> Exercise objective:
Write out every line below again exactly as it stands, skipping each image.

> Data supplied:
┄┄┄┄┄┄
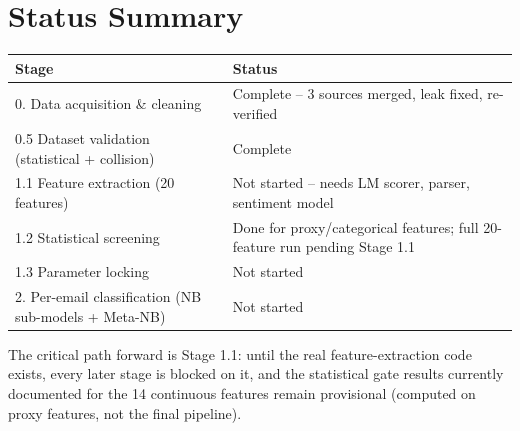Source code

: \documentclass[11pt]{article}
\begin{document}
\section{Status Summary}
\renewcommand{\arraystretch}{1.3}
\begin{table}[h]
\centering
\begin{tabular}{@{}p{5.8cm}p{8.5cm}@{}}
\toprule
\textbf{Stage} & \textbf{Status} \\
\midrule
0. Data acquisition \& cleaning & Complete -- 3 sources merged, leak fixed, re-verified \\
0.5 Dataset validation (statistical + collision) & Complete \\
1.1 Feature extraction (20 features) & Not started -- needs LM scorer, parser, sentiment model \\
1.2 Statistical screening & Done for proxy/categorical features; full 20-feature run pending Stage 1.1 \\
1.3 Parameter locking & Not started \\
2. Per-email classification (NB sub-models + Meta-NB) & Not started \\
\bottomrule
\end{tabular}
\end{table}

The critical path forward is Stage 1.1: until the real feature-extraction code exists, every later stage
is blocked on it, and the statistical gate results currently documented for the 14 continuous features
remain provisional (computed on proxy features, not the final pipeline).
\end{document}
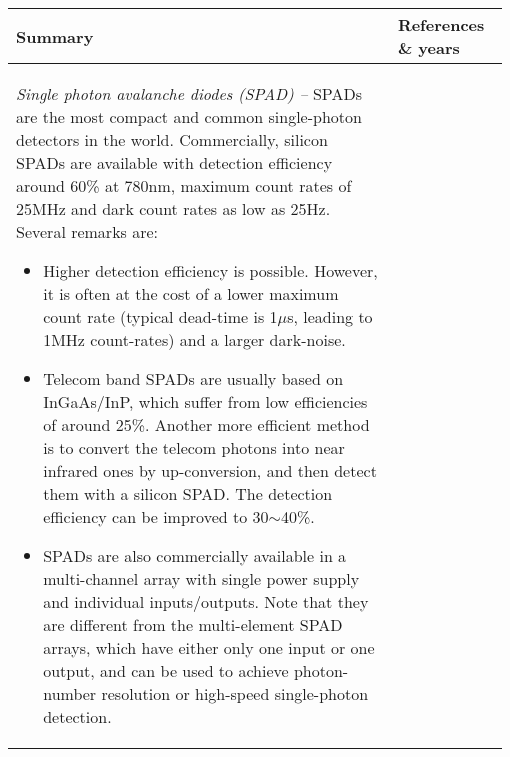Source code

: \begin{table*}[!htbp]
	\begin{tabular}{|p{0.755\linewidth}|p{0.22\linewidth}|}
		\hline
	\textbf{Summary} & \textbf{References \& years} \\	\hline \hline
		\textit{Single photon avalanche diodes (SPAD) --}
		SPADs are the most compact and common single-photon detectors in the world. Commercially, silicon SPADs are available with detection efficiency around 60\% at 780nm, maximum count rates of 25MHz and dark count rates as low as 25Hz. Several remarks are:
		
		\begin{itemize}
			
			\item Higher detection efficiency is possible. However, it is often at the cost of a lower maximum count rate (typical dead-time is 1$\mu$s, leading to 1MHz count-rates) and a larger dark-noise.
			
			\item Telecom band SPADs are usually based on InGaAs/InP, which suffer from low efficiencies of around 25\%. Another more efficient method is to convert the telecom photons into near infrared ones by up-conversion, and then detect them with a silicon SPAD. The detection efficiency can be improved to 30$\sim$40\%.
			
			\item SPADs are also commercially available in a multi-channel array with single power supply and individual inputs/outputs. Note that they are different from the multi-element SPAD arrays, which have either only one input or one output, and can be used to achieve photon-number resolution or high-speed single-photon detection.
			

\end{itemize}
\end{tabular}
\end{table*}
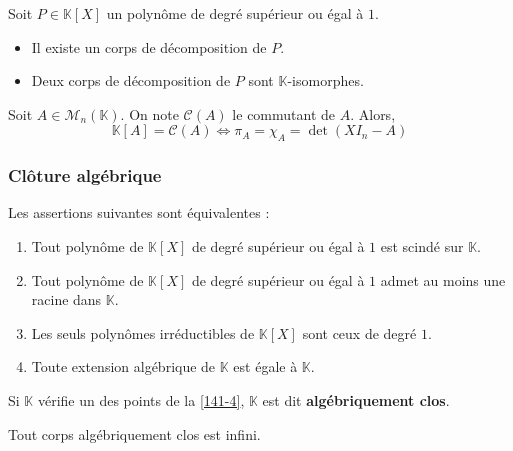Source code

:   \begin{theorem}
    Soit $P \in \mathbb{K}[X]$ un polynôme de degré supérieur ou égal à $1$.
    \begin{itemize}
      \item Il existe un corps de décomposition de $P$.
      \item Deux corps de décomposition de $P$ sont $\mathbb{K}$-isomorphes.
    \end{itemize}
  \end{theorem}


  \begin{application}
    Soit $A \in \mathcal{M}_n(\mathbb{K})$. On note $\mathcal{C}(A)$ le commutant de $A$. Alors,
    \[ \mathbb{K}[A] = \mathcal{C}(A) \iff \pi_A = \chi_A = \det(XI_n - A) \]
  \end{application}

  \subsubsection{Clôture algébrique}


  \begin{proposition}
    \label{141-4}
    Les assertions suivantes sont équivalentes :
    \begin{enumerate}[label={\bfseries(\roman*)}]
      \item Tout polynôme de $\mathbb{K}[X]$ de degré supérieur ou égal à $1$ est scindé sur $\mathbb{K}$.
      \item Tout polynôme de $\mathbb{K}[X]$ de degré supérieur ou égal à $1$ admet au moins une racine dans $\mathbb{K}$.
      \item Les seuls polynômes irréductibles de $\mathbb{K}[X]$ sont ceux de degré $1$.
      \item Toute extension algébrique de $\mathbb{K}$ est égale à $\mathbb{K}$.
    \end{enumerate}
  \end{proposition}

  \begin{definition}
    Si $\mathbb{K}$ vérifie un des points de la \cref{141-4}, $\mathbb{K}$ est dit \textbf{algébriquement clos}.
  \end{definition}

  \begin{proposition}
    Tout corps algébriquement clos est infini.
  \end{proposition}

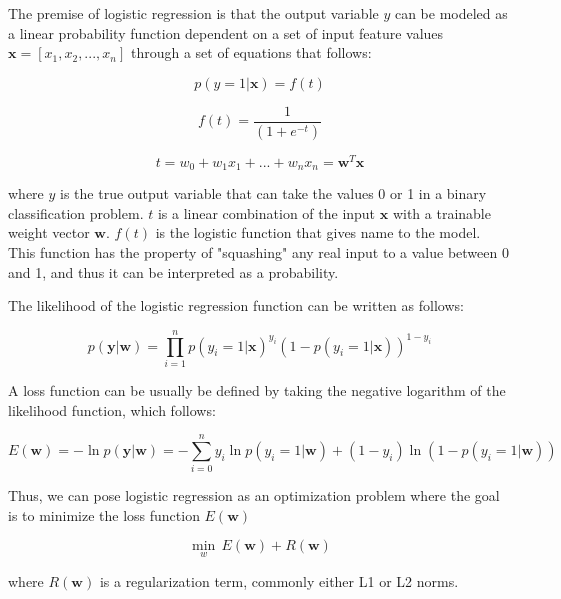 \documentclass{kththesis}
\begin{document}
The premise of logistic regression is that the output variable $y$ can be modeled as a linear probability function dependent on a set of input feature values  $\mathbf{x} = [x_1, x_2, ..., x_n]$ through a set of equations that follows:

\begin{equation}
p(y = 1|\mathbf{x}) = f(t)
\end{equation}

\begin{equation}
f(t) = \frac{1}{(1+e^{-t})}
\end{equation}

\begin{equation}
t = w_0 + w_1x_1 + ... + w_nx_n = \mathbf{w}^T\mathbf{x}
\end{equation}

where $y$ is the true output variable that can take the values 0 or 1 in a binary classification problem. $t$ is a linear combination of the input $\bm{x}$ with a trainable weight vector $\mathbf{w}$. $f(t)$ is the logistic function that gives name to the model. This function has the property of "squashing" any real input to a value between 0 and 1, and thus it can be interpreted as a probability.

The likelihood of the logistic regression function can be written as follows:

\begin{equation}
p(\mathbf{y}|\mathbf{w}) = \prod_{i=1}^{n}  p(y_i=1|\mathbf{x})^{y_i} (1-p(y_i=1|\mathbf{x}))^{1-y_i}
\end{equation}

A loss function can be usually be defined by taking the negative logarithm of the likelihood function, which follows:

\begin{equation}
E(\mathbf{w}) = -\ln p(\mathbf{y}|\mathbf{w}) = - \sum_{i=0}^{n} y_i \ln p(y_i=1|\mathbf{w}) + (1-y_i) \ln (1 - p(y_i=1|\mathbf{w}))
\end{equation}

Thus, we can pose logistic regression as an optimization problem where the goal is to minimize the loss function $E(\mathbf{w})$ 

\begin{equation}
\displaystyle{\min_w}\, E(\mathbf{w}) + R(\mathbf{w})
\end{equation}

where $R(\mathbf{w})$ is a regularization term, commonly either L1 or L2 norms.
\end{document}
┄┄┄┄┄┄
> Response area:
Source code

: \documentclass[11pt]{article}
\begin{document}
\section{Status Summary}
\renewcommand{\arraystretch}{1.3}
\begin{table}[h]
\centering
\begin{tabular}{@{}p{5.8cm}p{8.5cm}@{}}
\toprule
\textbf{Stage} & \textbf{Status} \\
\midrule
0. Data acquisition \& cleaning & Complete -- 3 sources merged, leak fixed, re-verified \\
0.5 Dataset validation (statistical + collision) & Complete \\
1.1 Feature extraction (20 features) & Not started -- needs LM scorer, parser, sentiment model \\
1.2 Statistical screening & Done for proxy/categorical features; full 20-feature run pending Stage 1.1 \\
1.3 Parameter locking & Not started \\
2. Per-email classification (NB sub-models + Meta-NB) & Not started \\
\bottomrule
\end{tabular}
\end{table}

The critical path forward is Stage 1.1: until the real feature-extraction code exists, every later stage
is blocked on it, and the statistical gate results currently documented for the 14 continuous features
remain provisional (computed on proxy features, not the final pipeline).
\end{document}
Source code

: \begin{table*}[!htbp]
	\begin{tabular}{|p{0.755\linewidth}|p{0.22\linewidth}|}
		\hline
	\textbf{Summary} & \textbf{References \& years} \\	\hline \hline
		\textit{Single photon avalanche diodes (SPAD) --}
		SPADs are the most compact and common single-photon detectors in the world. Commercially, silicon SPADs are available with detection efficiency around 60\% at 780nm, maximum count rates of 25MHz and dark count rates as low as 25Hz. Several remarks are:
		
		\begin{itemize}
			
			\item Higher detection efficiency is possible. However, it is often at the cost of a lower maximum count rate (typical dead-time is 1$\mu$s, leading to 1MHz count-rates) and a larger dark-noise.
			
			\item Telecom band SPADs are usually based on InGaAs/InP, which suffer from low efficiencies of around 25\%. Another more efficient method is to convert the telecom photons into near infrared ones by up-conversion, and then detect them with a silicon SPAD. The detection efficiency can be improved to 30$\sim$40\%.
			
			\item SPADs are also commercially available in a multi-channel array with single power supply and individual inputs/outputs. Note that they are different from the multi-element SPAD arrays, which have either only one input or one output, and can be used to achieve photon-number resolution or high-speed single-photon detection.
			

\end{itemize}
\end{tabular}
\end{table*}
Source code

:   \begin{theorem}
    Soit $P \in \mathbb{K}[X]$ un polynôme de degré supérieur ou égal à $1$.
    \begin{itemize}
      \item Il existe un corps de décomposition de $P$.
      \item Deux corps de décomposition de $P$ sont $\mathbb{K}$-isomorphes.
    \end{itemize}
  \end{theorem}


  \begin{application}
    Soit $A \in \mathcal{M}_n(\mathbb{K})$. On note $\mathcal{C}(A)$ le commutant de $A$. Alors,
    \[ \mathbb{K}[A] = \mathcal{C}(A) \iff \pi_A = \chi_A = \det(XI_n - A) \]
  \end{application}

  \subsubsection{Clôture algébrique}


  \begin{proposition}
    \label{141-4}
    Les assertions suivantes sont équivalentes :
    \begin{enumerate}[label={\bfseries(\roman*)}]
      \item Tout polynôme de $\mathbb{K}[X]$ de degré supérieur ou égal à $1$ est scindé sur $\mathbb{K}$.
      \item Tout polynôme de $\mathbb{K}[X]$ de degré supérieur ou égal à $1$ admet au moins une racine dans $\mathbb{K}$.
      \item Les seuls polynômes irréductibles de $\mathbb{K}[X]$ sont ceux de degré $1$.
      \item Toute extension algébrique de $\mathbb{K}$ est égale à $\mathbb{K}$.
    \end{enumerate}
  \end{proposition}

  \begin{definition}
    Si $\mathbb{K}$ vérifie un des points de la \cref{141-4}, $\mathbb{K}$ est dit \textbf{algébriquement clos}.
  \end{definition}

  \begin{proposition}
    Tout corps algébriquement clos est infini.
  \end{proposition}

 \documentclass{kththesis}
\begin{document}
The premise of logistic regression is that the output variable $y$ can be modeled as a linear probability function dependent on a set of input feature values  $\mathbf{x} = [x_1, x_2, ..., x_n]$ through a set of equations that follows:

\begin{equation}
p(y = 1|\mathbf{x}) = f(t)
\end{equation}

\begin{equation}
f(t) = \frac{1}{(1+e^{-t})}
\end{equation}

\begin{equation}
t = w_0 + w_1x_1 + ... + w_nx_n = \mathbf{w}^T\mathbf{x}
\end{equation}

where $y$ is the true output variable that can take the values 0 or 1 in a binary classification problem. $t$ is a linear combination of the input $\bm{x}$ with a trainable weight vector $\mathbf{w}$. $f(t)$ is the logistic function that gives name to the model. This function has the property of "squashing" any real input to a value between 0 and 1, and thus it can be interpreted as a probability.

The likelihood of the logistic regression function can be written as follows:

\begin{equation}
p(\mathbf{y}|\mathbf{w}) = \prod_{i=1}^{n}  p(y_i=1|\mathbf{x})^{y_i} (1-p(y_i=1|\mathbf{x}))^{1-y_i}
\end{equation}

A loss function can be usually be defined by taking the negative logarithm of the likelihood function, which follows:

\begin{equation}
E(\mathbf{w}) = -\ln p(\mathbf{y}|\mathbf{w}) = - \sum_{i=0}^{n} y_i \ln p(y_i=1|\mathbf{w}) + (1-y_i) \ln (1 - p(y_i=1|\mathbf{w}))
\end{equation}

Thus, we can pose logistic regression as an optimization problem where the goal is to minimize the loss function $E(\mathbf{w})$ 

\begin{equation}
\displaystyle{\min_w}\, E(\mathbf{w}) + R(\mathbf{w})
\end{equation}

where $R(\mathbf{w})$ is a regularization term, commonly either L1 or L2 norms.
\end{document}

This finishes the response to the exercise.